Don't Stop is a classic Mick song. I could see that Mick had designed it to come across well in large venues, a Start Me Up-style crowd song, with a simple kind of message and a straightforward sructure. Because Mick is playing guitar, there isn't so much room for Keith, but he did manage to find a way of stabbing away at it, so that he was semi-happy with the result. I took on the stronger guitar part, because I was covering for Keith and also delivering what Mick was expecting from the way he had written the song: he wanted a trademark Woody guitar solo.

- Ron Wood, 2003


Don't Stop is the single-y one.

- Mick Jagger, 2002


Don't Stop is probably not as good a song as something like Satisfaction, but as long as it fits in the show it works.

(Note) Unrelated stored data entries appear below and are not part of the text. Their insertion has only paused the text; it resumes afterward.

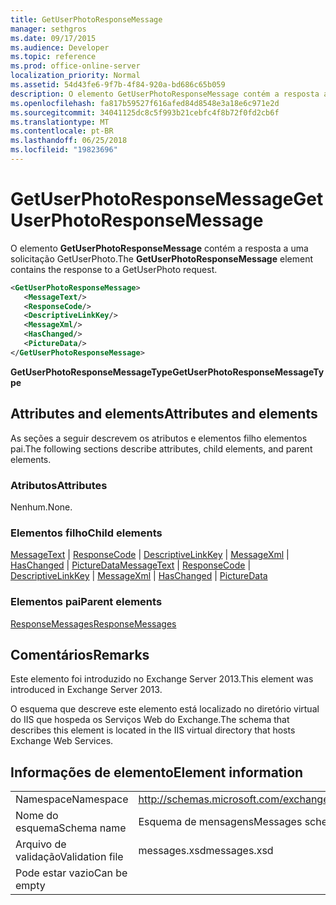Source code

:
 ```yaml
---
title: GetUserPhotoResponseMessage
manager: sethgros
ms.date: 09/17/2015
ms.audience: Developer
ms.topic: reference
ms.prod: office-online-server
localization_priority: Normal
ms.assetid: 54d43fe6-9f7b-4f84-920a-bd686c65b059
description: O elemento GetUserPhotoResponseMessage contém a resposta a uma solicitação GetUserPhoto.
ms.openlocfilehash: fa817b59527f616afed84d8548e3a18e6c971e2d
ms.sourcegitcommit: 34041125dc8c5f993b21cebfc4f8b72f0fd2cb6f
ms.translationtype: MT
ms.contentlocale: pt-BR
ms.lasthandoff: 06/25/2018
ms.locfileid: "19823696"
---
```

# <a name="getuserphotoresponsemessage"></a><span data-ttu-id="1e671-103">GetUserPhotoResponseMessage</span><span class="sxs-lookup"><span data-stu-id="1e671-103">GetUserPhotoResponseMessage</span></span>

<span data-ttu-id="1e671-104">O elemento **GetUserPhotoResponseMessage** contém a resposta a uma solicitação GetUserPhoto.</span><span class="sxs-lookup"><span data-stu-id="1e671-104">The **GetUserPhotoResponseMessage** element contains the response to a GetUserPhoto request.</span></span> 
  
```XML
<GetUserPhotoResponseMessage>
   <MessageText/>
   <ResponseCode/>
   <DescriptiveLinkKey/>
   <MessageXml/>
   <HasChanged/>
   <PictureData/>
</GetUserPhotoResponseMessage>
```

 <span data-ttu-id="1e671-105">**GetUserPhotoResponseMessageType**</span><span class="sxs-lookup"><span data-stu-id="1e671-105">**GetUserPhotoResponseMessageType**</span></span>
## <a name="attributes-and-elements"></a><span data-ttu-id="1e671-106">Attributes and elements</span><span class="sxs-lookup"><span data-stu-id="1e671-106">Attributes and elements</span></span>

<span data-ttu-id="1e671-107">As seções a seguir descrevem os atributos e elementos filho elementos pai.</span><span class="sxs-lookup"><span data-stu-id="1e671-107">The following sections describe attributes, child elements, and parent elements.</span></span>
  
### <a name="attributes"></a><span data-ttu-id="1e671-108">Atributos</span><span class="sxs-lookup"><span data-stu-id="1e671-108">Attributes</span></span>

<span data-ttu-id="1e671-109">Nenhum.</span><span class="sxs-lookup"><span data-stu-id="1e671-109">None.</span></span>
  
### <a name="child-elements"></a><span data-ttu-id="1e671-110">Elementos filho</span><span class="sxs-lookup"><span data-stu-id="1e671-110">Child elements</span></span>

<span data-ttu-id="1e671-111">[MessageText](messagetext.md) | [ResponseCode](responsecode.md) | [DescriptiveLinkKey](descriptivelinkkey.md) | [MessageXml](messagexml.md) | [HasChanged](haschanged.md) | [PictureData](picturedata.md)</span><span class="sxs-lookup"><span data-stu-id="1e671-111">[MessageText](messagetext.md) | [ResponseCode](responsecode.md) | [DescriptiveLinkKey](descriptivelinkkey.md) | [MessageXml](messagexml.md) | [HasChanged](haschanged.md) | [PictureData](picturedata.md)</span></span>
  
### <a name="parent-elements"></a><span data-ttu-id="1e671-112">Elementos pai</span><span class="sxs-lookup"><span data-stu-id="1e671-112">Parent elements</span></span>

[<span data-ttu-id="1e671-113">ResponseMessages</span><span class="sxs-lookup"><span data-stu-id="1e671-113">ResponseMessages</span></span>](responsemessages.md)
  
## <a name="remarks"></a><span data-ttu-id="1e671-114">Comentários</span><span class="sxs-lookup"><span data-stu-id="1e671-114">Remarks</span></span>

<span data-ttu-id="1e671-115">Este elemento foi introduzido no Exchange Server 2013.</span><span class="sxs-lookup"><span data-stu-id="1e671-115">This element was introduced in Exchange Server 2013.</span></span>
  
<span data-ttu-id="1e671-116">O esquema que descreve este elemento está localizado no diretório virtual do IIS que hospeda os Serviços Web do Exchange.</span><span class="sxs-lookup"><span data-stu-id="1e671-116">The schema that describes this element is located in the IIS virtual directory that hosts Exchange Web Services.</span></span>
  
## <a name="element-information"></a><span data-ttu-id="1e671-117">Informações de elemento</span><span class="sxs-lookup"><span data-stu-id="1e671-117">Element information</span></span>

|||
|:-----|:-----|
|<span data-ttu-id="1e671-118">Namespace</span><span class="sxs-lookup"><span data-stu-id="1e671-118">Namespace</span></span>  <br/> |http://schemas.microsoft.com/exchange/services/2006/messages  <br/> |
|<span data-ttu-id="1e671-119">Nome do esquema</span><span class="sxs-lookup"><span data-stu-id="1e671-119">Schema name</span></span>  <br/> |<span data-ttu-id="1e671-120">Esquema de mensagens</span><span class="sxs-lookup"><span data-stu-id="1e671-120">Messages schema</span></span>  <br/> |
|<span data-ttu-id="1e671-121">Arquivo de validação</span><span class="sxs-lookup"><span data-stu-id="1e671-121">Validation file</span></span>  <br/> |<span data-ttu-id="1e671-122">messages.xsd</span><span class="sxs-lookup"><span data-stu-id="1e671-122">messages.xsd</span></span>  <br/> |
|<span data-ttu-id="1e671-123">Pode estar vazio</span><span class="sxs-lookup"><span data-stu-id="1e671-123">Can be empty</span></span>  <br/> ||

What is interesting is that unlike those songs from the 1960s, it will never, in our lifetime, get played as much and acquire the patina of age. But a lot of the songs that we play live were not important songs when they came out... (A) tune like Don't Stop might - or might not - one day acquire the same patina. What is certain is that if you don't play a song onstage, it will never have a chance to be anything.

- Mick Jagger, 2003


I can probably live without Don't Stop, although I enjoyed playing it - it's a pretty little thing and you can sizzle it off, but there's not much substance to it.